__REQUIRED WORK__
The answer must consist of every line in the data below that holds the word "ecuaci".

__Stored records__
++++++++++

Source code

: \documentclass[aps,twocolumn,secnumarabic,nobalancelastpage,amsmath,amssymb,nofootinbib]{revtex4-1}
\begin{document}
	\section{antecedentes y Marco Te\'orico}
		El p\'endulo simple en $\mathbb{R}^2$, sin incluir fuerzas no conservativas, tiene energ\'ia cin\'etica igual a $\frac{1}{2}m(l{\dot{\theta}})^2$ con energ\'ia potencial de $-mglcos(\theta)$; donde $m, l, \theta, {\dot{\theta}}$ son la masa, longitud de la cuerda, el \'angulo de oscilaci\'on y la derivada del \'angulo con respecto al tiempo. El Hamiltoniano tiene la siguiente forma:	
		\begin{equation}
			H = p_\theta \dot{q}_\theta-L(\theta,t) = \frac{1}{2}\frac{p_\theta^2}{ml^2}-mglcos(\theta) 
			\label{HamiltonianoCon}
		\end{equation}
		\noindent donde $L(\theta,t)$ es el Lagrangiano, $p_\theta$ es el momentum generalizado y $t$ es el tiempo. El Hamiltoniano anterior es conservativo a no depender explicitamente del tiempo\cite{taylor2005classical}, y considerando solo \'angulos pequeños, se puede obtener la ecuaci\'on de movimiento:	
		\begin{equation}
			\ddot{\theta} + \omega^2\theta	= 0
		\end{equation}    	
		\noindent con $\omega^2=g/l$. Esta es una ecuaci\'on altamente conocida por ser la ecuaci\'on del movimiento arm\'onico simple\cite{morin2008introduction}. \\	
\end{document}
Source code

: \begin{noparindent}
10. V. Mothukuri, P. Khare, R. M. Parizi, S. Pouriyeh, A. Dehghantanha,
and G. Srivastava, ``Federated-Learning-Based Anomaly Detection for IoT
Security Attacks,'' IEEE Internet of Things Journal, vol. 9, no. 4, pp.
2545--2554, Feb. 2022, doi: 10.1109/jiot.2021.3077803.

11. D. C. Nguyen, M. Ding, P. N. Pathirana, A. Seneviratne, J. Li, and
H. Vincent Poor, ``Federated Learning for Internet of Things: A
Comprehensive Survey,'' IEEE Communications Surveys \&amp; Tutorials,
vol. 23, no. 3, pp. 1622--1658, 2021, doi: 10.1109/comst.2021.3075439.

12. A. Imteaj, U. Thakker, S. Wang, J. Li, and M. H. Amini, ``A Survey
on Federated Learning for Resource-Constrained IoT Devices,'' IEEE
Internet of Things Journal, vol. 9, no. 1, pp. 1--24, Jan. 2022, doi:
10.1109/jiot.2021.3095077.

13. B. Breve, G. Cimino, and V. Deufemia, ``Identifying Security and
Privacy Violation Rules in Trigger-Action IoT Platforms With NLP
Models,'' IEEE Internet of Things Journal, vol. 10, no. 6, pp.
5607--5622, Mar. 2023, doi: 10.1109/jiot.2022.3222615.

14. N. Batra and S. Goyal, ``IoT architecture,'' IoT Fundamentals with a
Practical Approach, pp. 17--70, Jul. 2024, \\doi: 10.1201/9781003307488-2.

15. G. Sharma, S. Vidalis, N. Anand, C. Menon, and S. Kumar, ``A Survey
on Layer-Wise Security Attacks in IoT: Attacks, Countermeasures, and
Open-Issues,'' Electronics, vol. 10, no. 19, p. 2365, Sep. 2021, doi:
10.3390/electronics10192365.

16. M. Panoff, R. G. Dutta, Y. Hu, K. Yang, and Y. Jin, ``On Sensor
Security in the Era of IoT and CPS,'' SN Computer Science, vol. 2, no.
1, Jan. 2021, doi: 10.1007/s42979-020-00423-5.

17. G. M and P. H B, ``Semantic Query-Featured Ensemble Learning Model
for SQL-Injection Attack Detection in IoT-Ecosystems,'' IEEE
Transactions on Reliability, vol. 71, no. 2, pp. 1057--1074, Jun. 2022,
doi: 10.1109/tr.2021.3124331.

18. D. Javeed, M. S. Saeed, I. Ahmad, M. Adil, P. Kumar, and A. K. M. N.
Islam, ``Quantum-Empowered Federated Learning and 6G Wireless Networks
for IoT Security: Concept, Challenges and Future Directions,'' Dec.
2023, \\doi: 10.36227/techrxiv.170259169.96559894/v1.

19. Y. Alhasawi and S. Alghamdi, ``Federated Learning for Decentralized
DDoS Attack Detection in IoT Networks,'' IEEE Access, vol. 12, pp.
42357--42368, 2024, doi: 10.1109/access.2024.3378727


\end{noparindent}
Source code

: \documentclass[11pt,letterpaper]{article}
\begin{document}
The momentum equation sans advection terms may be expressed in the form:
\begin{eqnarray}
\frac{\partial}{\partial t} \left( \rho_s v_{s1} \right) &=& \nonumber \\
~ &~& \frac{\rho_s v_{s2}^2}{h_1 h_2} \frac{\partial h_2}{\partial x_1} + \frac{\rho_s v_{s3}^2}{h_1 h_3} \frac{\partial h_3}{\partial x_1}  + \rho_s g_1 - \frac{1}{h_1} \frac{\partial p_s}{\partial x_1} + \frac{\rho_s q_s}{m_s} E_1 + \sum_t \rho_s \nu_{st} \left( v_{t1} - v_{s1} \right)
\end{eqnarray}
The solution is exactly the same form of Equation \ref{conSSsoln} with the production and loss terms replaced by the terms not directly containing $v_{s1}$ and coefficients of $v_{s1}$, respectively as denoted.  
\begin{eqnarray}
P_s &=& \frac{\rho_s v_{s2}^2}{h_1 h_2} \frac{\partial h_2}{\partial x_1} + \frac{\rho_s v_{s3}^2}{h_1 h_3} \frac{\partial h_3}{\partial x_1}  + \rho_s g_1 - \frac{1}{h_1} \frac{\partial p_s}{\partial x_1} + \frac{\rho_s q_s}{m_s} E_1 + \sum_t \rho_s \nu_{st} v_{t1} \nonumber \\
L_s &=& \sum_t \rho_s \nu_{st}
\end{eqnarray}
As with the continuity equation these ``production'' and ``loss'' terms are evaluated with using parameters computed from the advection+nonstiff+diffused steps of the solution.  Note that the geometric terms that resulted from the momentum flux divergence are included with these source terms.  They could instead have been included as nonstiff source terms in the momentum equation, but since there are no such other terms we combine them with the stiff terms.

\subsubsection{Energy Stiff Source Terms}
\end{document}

++++++++++

__WRITTEN RESPONSE__
		\noindent donde $L(\theta,t)$ es el Lagrangiano, $p_\theta$ es el momentum generalizado y $t$ es el tiempo. El Hamiltoniano anterior es conservativo a no depender explicitamente del tiempo\cite{taylor2005classical}, y considerando solo \'angulos pequeños, se puede obtener la ecuaci\'on de movimiento:	
		\noindent con $\omega^2=g/l$. Esta es una ecuaci\'on altamente conocida por ser la ecuaci\'on del movimiento arm\'onico simple\cite{morin2008introduction}. \\	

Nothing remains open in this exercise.